This was a vote on am amendment offered by Rep. Stearns (R-FL) to the bill providing fiscal year 2010 funds for the State Department and its foreign operations. The amendment would have reduced the amount appropriated to The Peace Corps by $76,560,000 to match the President's request of $373,440,000.  In fiscal year 2009, the Peace Corps was funded at $340 million. President Obama had requested $373.4 million, an increase of $33 million or approximately 10%. H.R. 3081 had Peace Crops funding of $450 million, or $77 million more than what President Obama had requested, and $110 million above the FY 2009 level.

Rep. Stearns said in his statement in support of the amendment that he supported the Peace Corps. He also said that he agreed with President Obama that its mission could be accomplished in fiscal year 2010 for $373 million. Stearns then argued that, “with the (U.S.) economy the way it is we should keep the money in America and not in 76 other countries. Certainly the money that we are spending overseas could be used in this country.” He also repeated the argument that Republicans had been making throughout the consideration of appropriation bills that “we are spending Federal tax dollars at a rate we can't sustain, and we are putting ourselves into deeper debt.”

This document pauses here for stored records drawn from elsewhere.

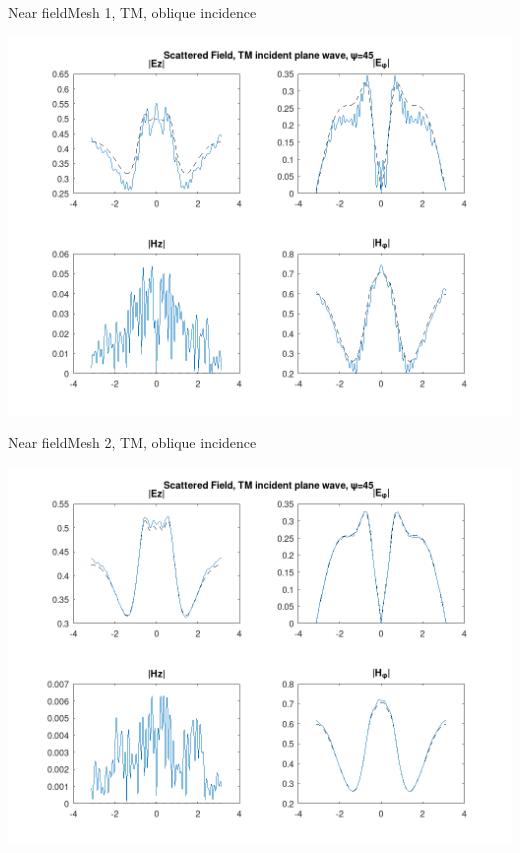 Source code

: 
\begin{frame}{Near field}{Mesh 1, TM, oblique incidence}

\includegraphics[width=0.95\linewidth]{results/pec_y_malla_gorda_45_TM/NF.png}
  
\end{frame}
  

\begin{frame}{Near field}{Mesh 2, TM, oblique incidence}

\includegraphics[width=0.95\linewidth]{results/pec_y_malla_fina_45_TM/NF.png}
  
\end{frame}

Rep. Lowey (D-NY), the chair of the Appropriations Committee subcommittee that developed H.R. 3081, opposed the amendment. She said the Peace Corps is one “America's most effective tools in directly reaching citizens of other countries, demonstrating firsthand the best of American values and generating goodwill for our Nation around the world.” Lowey noted that, in 2008, “Peace Corps volunteers helped train 148,000 teachers, health care workers and other professionals overseas. Their efforts improved the lives of over 2 million people in developing countries, including countries that are vital to our national security interests.”

Lowey defended the significant funding increases by arguing that “(I)n recent years (under the Bush Administration), the Peace Corps has been chronically underfunded. Last year the agency was forced to cut 500 new positions. Funding the Peace Corps at the $450 million level lays the groundwork to fulfill the President's pledge to increase the number of Peace Corps volunteers at a responsible pace. In addition, the bill calls for the Government Accountability Office to conduct a management review to ensure that every dollar is well spent and every volunteer's effort is well placed.”  Lowey also argued that the Peace Corps is “a job-creation program for our young people.” Rep. Stearns responded to Lowey’s last point by claiming: “(I)t is cheaper to give a job to a student, a college graduate, here in the United States than to send them oversees into all these 76-100 countries that we have allocated it for. It's also cheaper logistically.”   

The vote on the amendment was 172-259. One hundred and fifty-nine Republicans and thirteen Democrats voted “aye”. Two hundred and forty-two Democrats and seventeen Republicans voted “nay”. As a result, the amendment was defeated and no reduction was made in the funding for the Peach Corps in the 2010 fiscal year appropriation for the State Department.